Catherine Charron|Publié le 19 avril 2021

Petit guide de survie à l’apocalypse des «cookies»

Heureusement, il n’est pas trop tard pour vous préparer à cette extinction imminente, confirment des experts.(Photo: Getty Images)

Une petite révolution s’opère en coulisse du marketing numérique. Au rythme des annonces des géants du web, il est bientôt minuit moins une pour les témoins tiers, qui disparaîtront totalement de l’univers Chrome, Safari et Firefox d’ici 2022. Heureusement, il n’est pas trop tard pour vous préparer à cette extinction imminente, confirment deux experts en entrevue avec Les Affaires

Les témoins tiers, ou « third-party cookies » dans la langue de Shakespeare, permettent de recueillir des informations sur le comportement d’un usager qui consulte votre interface web. Contrairement aux témoins de premier niveau, les renseignements colligés n’appartiennent pas à votre propre base donnée, mais plutôt à celle de l’intermédiaire concerné.

Sans ceux-ci, les internautes devraient goûter à nouveau à une certaine sensation de vie privée lorsqu’ils vaqueront à leurs occupations sur le net.

Doit-on le préciser, cette abolition des témoins tiers ne signifie pas pour autant que les informations sur un usager ne seront plus récoltées.

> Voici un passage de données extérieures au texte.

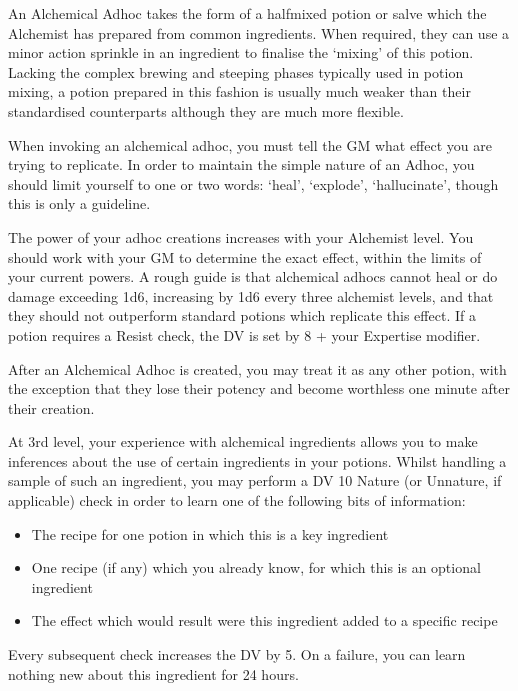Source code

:{
	An Alchemical Ad\minus{}hoc takes the form of a half\minus{}mixed potion or salve which the Alchemist has prepared from common ingredients. When required, they can use a minor action sprinkle in an ingredient to finalise the `mixing' of this potion. Lacking the complex brewing and steeping phases typically used in potion mixing, a potion prepared in this fashion is usually much weaker than their standardised counterparts \minus{} although they are much more flexible. 
	
	 When invoking an alchemical ad\minus{}hoc, you must tell the GM what effect you are trying to replicate. In order to maintain the simple nature of an Ad\minus{}hoc, you should limit yourself to one or two words: `heal', `explode', `hallucinate', though this is only a guideline. 
	 
	 The power of your ad\minus{}hoc creations increases with your Alchemist level. You should work with your GM to determine the exact effect, within the limits of your current powers. A rough guide is that alchemical ad\minus{}hocs cannot heal or do damage exceeding 1d6, increasing by 1d6 every three alchemist levels, and that they should not outperform standard potions which replicate this effect. If a potion requires a Resist check, the DV is set by 8 + your Expertise modifier. 
	 
	 After an Alchemical Ad\minus{}hoc is created, you may treat it as any other potion, with the exception that they lose their potency and become worthless one minute after their creation. 
}

{
	At 3rd level, your experience with alchemical ingredients allows you to make inferences about the use of certain ingredients in your potions. Whilst handling a sample of such an ingredient, you may perform a DV 10 Nature (or Un\minus{}nature, if applicable) check in order to learn one of the following bits of information:
	
	\begin{itemize}
		\item The recipe for one potion in which this is a key ingredient
		\item One recipe (if any) which you already know, for which this is an optional ingredient
		\item The effect which would result were this ingredient added to a specific recipe
	\end{itemize}
	
	Every subsequent check increases the DV by 5. On a failure, you can learn nothing new about this ingredient for 24 hours.
}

C’est plutôt la marche à suivre qui évoluera.

« Ces changements apportés à la gestion des “cookies” servent surtout à protéger les internautes d’une utilisation à mauvais escient de leurs données… mais le secteur du marketing est écorché au passage », indique Nicolas Rabouille, fondateur de l’agence de marketing montréalaise Rablab.

Par exemple, le témoin tiers de Facebook ne pourra plus collecter directement depuis votre site web les renseignements de votre clientèle. Cependant, il lui sera toujours possible de les traiter si vous les téléversez grâce à son nouvel API. « Plutôt que d’être au milieu de la chaîne, il sera à la fin. On pourra donc quand même déterminer si les publicités fonctionnent ou pas en ligne », illustre le spécialiste du marketing.

La disparition des témoins tiers ne rime pas non plus avec la mort de la publicité ciblée, car là où les usagers sont connectés, comme sur Facebook ou Instagram, des témoins de premier niveau continueront de les observer, rappelle la présidente de MixoWeb, Émilie Poirier.

Au cours de cette transition, cependant, la qualité et la précision de l’audience visée par vos campagnes publicitaires seront affectées. « Les internautes ne verront pas moins de publicités, c’est juste qu’elle sera moins ciblée et intéressante pour eux », indique la stratège marketing.

 

Le retour aux bases du marketing

Afin de vous adapter à cette nouvelle ère du marketing numérique, en plus de suivre de près les nombreuses modifications qu’apportent régulièrement les géants de la technologie à la gestion de la vie privée, vous devrez commencer à bâtir votre propre base de données.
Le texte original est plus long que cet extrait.